Tense talks on Israel expulsion vote at FIFA
“Negotiations are still going on but they are very complicated,” a top FIFA official told AFP.
“There may not be a solution until the final hours,” added the official, speaking on condition of anonymity.
FIFA president Sepp Blatter has held talks with Israel’s Prime Minister Benjamin Netanyahu and Palestinian president Mahmud Abbas in a bid to prevent the politically charged vote at a FIFA congress on Friday.
FIFA would not discuss the talks. But a spokeswoman for the governing body said “only Palestine can withdraw the demand to suspend Israel from the agenda.”
Palestinian Football Association president Jibril Rajoub has so far refused to withdraw the motion that will require the backing of three quarters of the 209 member federations to pass.
“Our asks are clear, just and fair: Freedom of movement, end of racism and expulsion of all teams from illegal Israeli settlements in occupied Palestine competing in the Israeli league.” Rajoub said Monday as he left for Zurich.
He said that if the conditions are not met “we will push for our resolution to be voted in the FIFA congress to suspend the Israeli Football Association.”
Palestine, which has been a FIFA member since 1998, wants world football’s governing body to bar Israel from international competition over its restrictions on the movement of Palestinian players.
It also opposes the participation in the Israeli championships of five clubs located in Jewish settlements in the occupied West Bank.
Blatter told the FIFA executive committee on Monday about his trip to the Middle East last week to meet Netanyahu and Abbas.

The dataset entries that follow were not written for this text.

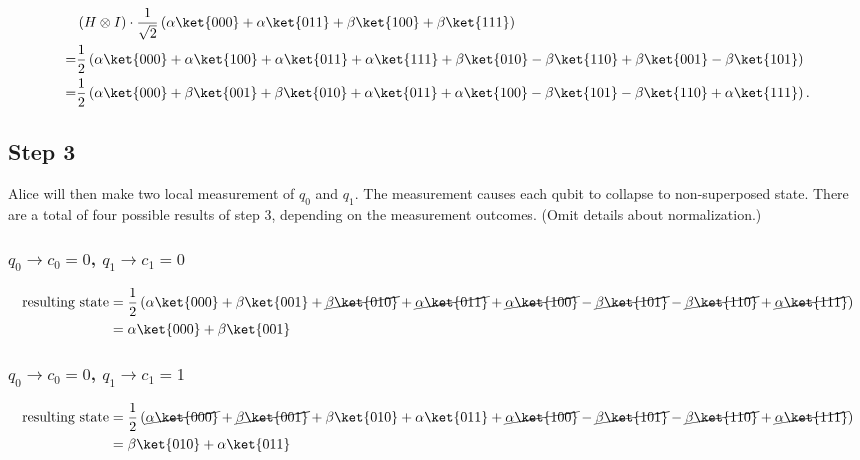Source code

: \documentclass[10pt,a4paper]{article}
\newcommand{\<}{\langle}
\renewcommand{\>}{\rangle}
\newcommand{\prths}[1]{\left( #1 \right)}
\begin{document}
\begin{align*}
& \prths{H \otimes I } \cdot
\frac{1}{\sqrt{2}}
\prths {
\alpha \ket{000}+
\alpha \ket{011}+
\beta \ket{100}+
\beta \ket{111}
} \\ = &
\frac{1}{2}
\prths {
 \alpha \ket{000}
+\alpha \ket{100}
+\alpha \ket{011}
+\alpha \ket{111}
+\beta  \ket{010}
-\beta  \ket{110}
+\beta  \ket{001}
-\beta  \ket{101}
} \\ = &
\frac{1}{2}
\prths {
 \alpha \ket{000}
+\beta  \ket{001}
+\beta  \ket{010}
+\alpha \ket{011}
+\alpha \ket{100}
-\beta  \ket{101}
-\beta  \ket{110}
+\alpha \ket{111}
}.
\end{align*}

\subsection{Step 3}
Alice will then make two local measurement of $q_0$ and $q_1$. The measurement causes each qubit to
collapse to non-superposed state. There are a total of four possible results of step 3, depending
on the measurement outcomes. (Omit details about normalization.)

\subsubsection{ $q_0 \rightarrow c_0 = 0$, $q_1 \rightarrow c_1 = 0$}
\begin{align*}
\textrm{resulting state}
& =
\frac{1}{2}
\prths {
 \alpha \ket{000}
+\beta  \ket{001}
+\cancel{\beta  \ket{010}}
+\cancel{\alpha \ket{011}}
+\cancel{\alpha \ket{100}}
-\cancel{\beta  \ket{101}}
-\cancel{\beta  \ket{110}}
+\cancel{\alpha \ket{111}}
}
\\ & =
 \alpha \ket{000}
+\beta  \ket{001}
\end{align*}

\subsubsection{ $q_0 \rightarrow c_0 = 0$, $q_1 \rightarrow c_1 = 1$}
\begin{align*}
\textrm{resulting state}
& =
\frac{1}{2}
\prths {
\cancel{\alpha \ket{000}}
+\cancel{\beta  \ket{001}}
+\beta  \ket{010}
+\alpha \ket{011}
+\cancel{\alpha \ket{100}}
-\cancel{\beta  \ket{101}}
-\cancel{\beta  \ket{110}}
+\cancel{\alpha \ket{111}}
}
\\ & =
 \beta  \ket{010}
+\alpha \ket{011}
\end{align*}
\end{document}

But he did not report a deal.
Blatter’s main talks have been with Rajoub and Israel Football Association President Ofer Eini who says restrictions on Palestinian players are a security question.
“The FIFA president will report to the Congress on this dossier later this week with the aim of providing a framework for strengthening the development of football in the region,” said a FIFA statement.
Blatter strongly opposes the vote saying it is bringing politics into football and that Israel has not breached FIFA’s statutes.
“The executive underlined that a FIFA member association should not be suspended if it has not violated the FIFA statutes,” said the statement.